Numerical Stability: For simulations, Stratonovich pairs well with midpoint methods. Take \(dX = -a X \, dt + \sigma \circ dW\). A Stratonovich discretization might use:
\[X_{n+1} = X_n - a \left(\frac{X_n + X_{n+1}}{2}\right) \Delta t + \sigma \Delta W_n\]
This implicit scheme leverages the midpoint rule, reducing numerical artifacts in models like chemical kinetics compared to Itô’s explicit steps.

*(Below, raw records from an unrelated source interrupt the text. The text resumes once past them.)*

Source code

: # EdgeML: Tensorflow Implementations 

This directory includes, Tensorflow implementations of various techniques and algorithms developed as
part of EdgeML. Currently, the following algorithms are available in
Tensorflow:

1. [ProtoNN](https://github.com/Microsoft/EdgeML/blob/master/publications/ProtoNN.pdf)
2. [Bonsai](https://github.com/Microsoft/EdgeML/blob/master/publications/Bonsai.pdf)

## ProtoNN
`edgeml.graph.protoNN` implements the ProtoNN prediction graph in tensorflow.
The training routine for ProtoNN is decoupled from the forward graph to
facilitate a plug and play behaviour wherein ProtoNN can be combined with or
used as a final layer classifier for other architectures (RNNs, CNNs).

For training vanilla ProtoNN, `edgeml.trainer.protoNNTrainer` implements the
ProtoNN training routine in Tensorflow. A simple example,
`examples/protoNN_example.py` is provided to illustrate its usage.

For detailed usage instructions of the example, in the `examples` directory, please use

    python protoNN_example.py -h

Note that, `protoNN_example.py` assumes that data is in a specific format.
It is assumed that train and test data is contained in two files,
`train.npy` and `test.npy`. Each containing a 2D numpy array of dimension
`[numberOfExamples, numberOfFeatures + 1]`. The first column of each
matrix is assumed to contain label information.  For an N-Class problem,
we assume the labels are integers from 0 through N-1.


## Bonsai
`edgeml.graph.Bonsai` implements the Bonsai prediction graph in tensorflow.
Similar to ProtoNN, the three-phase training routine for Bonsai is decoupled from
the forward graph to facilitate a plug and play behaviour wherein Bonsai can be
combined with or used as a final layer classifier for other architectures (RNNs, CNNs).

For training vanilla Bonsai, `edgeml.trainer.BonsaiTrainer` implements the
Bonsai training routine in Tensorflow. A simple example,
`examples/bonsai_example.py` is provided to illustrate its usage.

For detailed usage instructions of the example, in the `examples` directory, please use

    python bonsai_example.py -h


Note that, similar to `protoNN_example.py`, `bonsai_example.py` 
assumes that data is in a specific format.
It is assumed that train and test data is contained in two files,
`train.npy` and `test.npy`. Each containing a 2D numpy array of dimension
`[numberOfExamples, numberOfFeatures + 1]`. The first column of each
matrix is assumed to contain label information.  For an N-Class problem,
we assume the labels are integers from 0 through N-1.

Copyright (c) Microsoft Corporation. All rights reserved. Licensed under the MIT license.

The choice between Stratonovich and Itô depends on context. Stratonovich suits systems where noise is tied to physical continuity or symmetry, while Itô dominates in finance for its non-anticipating properties. The conversion \(a = \tilde{a} + \frac{1}{2} b b_X\) lets you switch forms as needed.

Appendix

A.0. Further Reading

An Intuitive Introduction For Understanding and Solving Stochastic Differential Equations - Chris Rackauckas (2017)
Stochastic analysis - Paul Bourgade (2010)
AN INTRODUCTION TO STOCHASTIC DIFFERENTIAL EQUATIONS VERSION 1.2 - Lawrence C. Evans (2013)
Stochastic differential equations An introduction with applications - Bernt K. Øksendal (2003)
Wikipedia: Stochastic calculus
Wikipedia: Stochastic differential equation

A.1. Notation

Here is a list of notation used in this document:

\(\binom{n}{k}=\frac{n!}{k!(n-k)!}\) is the binomial coefficient
\(X: \Omega \to \mathbb{R}\) is a random variable from a sample space \(\Omega\) to a real number
\(P(A)\) is the probability of event \(A\)
\(E[X]=\int_{\omega \in \Omega} X(\omega) dP(\omega)\) is the expected value of \(X\)
\(N(\mu, \sigma^2)\) is a normal distribution with mean \(\mu\) and variance \(\sigma^2\)
\(W(t)\) is the position of a Brownian motion at time \(t\)
\(\Delta W(t_1,t_2)\) is the displacement of a Brownian motion from time \(t_1\) to time \(t_2\)
\(dt\) is an infinitesimal time increment
\(dW := \Delta W(t,t+dt)\) is an infinitesimal increment of Brownian motion over time
\((dW)^2 \sim dt\) denotes that \((dW^2) = dt + o(dt)\) where \(\lim_{t \to 0} \frac{o(dt)}{dt} = 0\), such that \((dW)^2\) is asymptotically equal to \(dt\) in the mean-square limit:

\[\lim_{dt \to 0} \frac{E[(dW)^2-dt]^2}{dt}=0\]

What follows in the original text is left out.